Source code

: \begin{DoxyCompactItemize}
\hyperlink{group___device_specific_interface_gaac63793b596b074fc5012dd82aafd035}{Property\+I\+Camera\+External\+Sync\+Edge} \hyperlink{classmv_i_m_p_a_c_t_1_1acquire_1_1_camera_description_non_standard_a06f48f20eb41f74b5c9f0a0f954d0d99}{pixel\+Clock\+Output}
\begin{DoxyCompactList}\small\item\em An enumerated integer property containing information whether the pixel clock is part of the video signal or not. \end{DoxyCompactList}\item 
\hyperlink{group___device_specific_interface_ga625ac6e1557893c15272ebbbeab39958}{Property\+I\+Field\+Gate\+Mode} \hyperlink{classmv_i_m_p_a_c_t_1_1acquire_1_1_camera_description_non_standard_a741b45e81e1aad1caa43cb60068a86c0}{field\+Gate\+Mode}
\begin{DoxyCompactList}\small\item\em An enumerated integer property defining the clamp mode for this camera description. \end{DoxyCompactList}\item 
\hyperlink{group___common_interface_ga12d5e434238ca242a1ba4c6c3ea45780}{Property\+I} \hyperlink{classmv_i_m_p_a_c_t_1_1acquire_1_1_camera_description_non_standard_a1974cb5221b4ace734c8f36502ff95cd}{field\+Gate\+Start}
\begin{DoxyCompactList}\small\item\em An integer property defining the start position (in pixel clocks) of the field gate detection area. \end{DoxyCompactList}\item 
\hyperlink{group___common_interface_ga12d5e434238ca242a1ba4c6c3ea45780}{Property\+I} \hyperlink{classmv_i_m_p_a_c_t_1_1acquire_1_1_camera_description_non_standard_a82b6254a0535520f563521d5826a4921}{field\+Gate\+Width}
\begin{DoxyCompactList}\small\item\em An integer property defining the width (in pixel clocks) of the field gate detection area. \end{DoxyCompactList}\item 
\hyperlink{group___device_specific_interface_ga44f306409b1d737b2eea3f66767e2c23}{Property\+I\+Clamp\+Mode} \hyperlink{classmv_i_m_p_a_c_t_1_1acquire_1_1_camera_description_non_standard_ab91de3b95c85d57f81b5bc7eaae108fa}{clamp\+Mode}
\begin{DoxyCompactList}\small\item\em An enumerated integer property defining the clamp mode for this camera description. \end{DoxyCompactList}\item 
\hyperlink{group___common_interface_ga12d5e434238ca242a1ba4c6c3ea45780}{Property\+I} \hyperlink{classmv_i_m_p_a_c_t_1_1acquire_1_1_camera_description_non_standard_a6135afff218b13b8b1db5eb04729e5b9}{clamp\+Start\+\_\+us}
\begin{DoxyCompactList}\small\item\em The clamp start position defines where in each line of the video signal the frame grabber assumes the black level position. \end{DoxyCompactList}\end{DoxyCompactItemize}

Task details:
Copy out the whole listing exactly; please set it all down.

Expected answer:
Source code

: \begin{DoxyCompactItemize}
\hyperlink{group___device_specific_interface_gaac63793b596b074fc5012dd82aafd035}{Property\+I\+Camera\+External\+Sync\+Edge} \hyperlink{classmv_i_m_p_a_c_t_1_1acquire_1_1_camera_description_non_standard_a06f48f20eb41f74b5c9f0a0f954d0d99}{pixel\+Clock\+Output}
\begin{DoxyCompactList}\small\item\em An enumerated integer property containing information whether the pixel clock is part of the video signal or not. \end{DoxyCompactList}\item 
\hyperlink{group___device_specific_interface_ga625ac6e1557893c15272ebbbeab39958}{Property\+I\+Field\+Gate\+Mode} \hyperlink{classmv_i_m_p_a_c_t_1_1acquire_1_1_camera_description_non_standard_a741b45e81e1aad1caa43cb60068a86c0}{field\+Gate\+Mode}
\begin{DoxyCompactList}\small\item\em An enumerated integer property defining the clamp mode for this camera description. \end{DoxyCompactList}\item 
\hyperlink{group___common_interface_ga12d5e434238ca242a1ba4c6c3ea45780}{Property\+I} \hyperlink{classmv_i_m_p_a_c_t_1_1acquire_1_1_camera_description_non_standard_a1974cb5221b4ace734c8f36502ff95cd}{field\+Gate\+Start}
\begin{DoxyCompactList}\small\item\em An integer property defining the start position (in pixel clocks) of the field gate detection area. \end{DoxyCompactList}\item 
\hyperlink{group___common_interface_ga12d5e434238ca242a1ba4c6c3ea45780}{Property\+I} \hyperlink{classmv_i_m_p_a_c_t_1_1acquire_1_1_camera_description_non_standard_a82b6254a0535520f563521d5826a4921}{field\+Gate\+Width}
\begin{DoxyCompactList}\small\item\em An integer property defining the width (in pixel clocks) of the field gate detection area. \end{DoxyCompactList}\item 
\hyperlink{group___device_specific_interface_ga44f306409b1d737b2eea3f66767e2c23}{Property\+I\+Clamp\+Mode} \hyperlink{classmv_i_m_p_a_c_t_1_1acquire_1_1_camera_description_non_standard_ab91de3b95c85d57f81b5bc7eaae108fa}{clamp\+Mode}
\begin{DoxyCompactList}\small\item\em An enumerated integer property defining the clamp mode for this camera description. \end{DoxyCompactList}\item 
\hyperlink{group___common_interface_ga12d5e434238ca242a1ba4c6c3ea45780}{Property\+I} \hyperlink{classmv_i_m_p_a_c_t_1_1acquire_1_1_camera_description_non_standard_a6135afff218b13b8b1db5eb04729e5b9}{clamp\+Start\+\_\+us}
\begin{DoxyCompactList}\small\item\em The clamp start position defines where in each line of the video signal the frame grabber assumes the black level position. \end{DoxyCompactList}\end{DoxyCompactItemize}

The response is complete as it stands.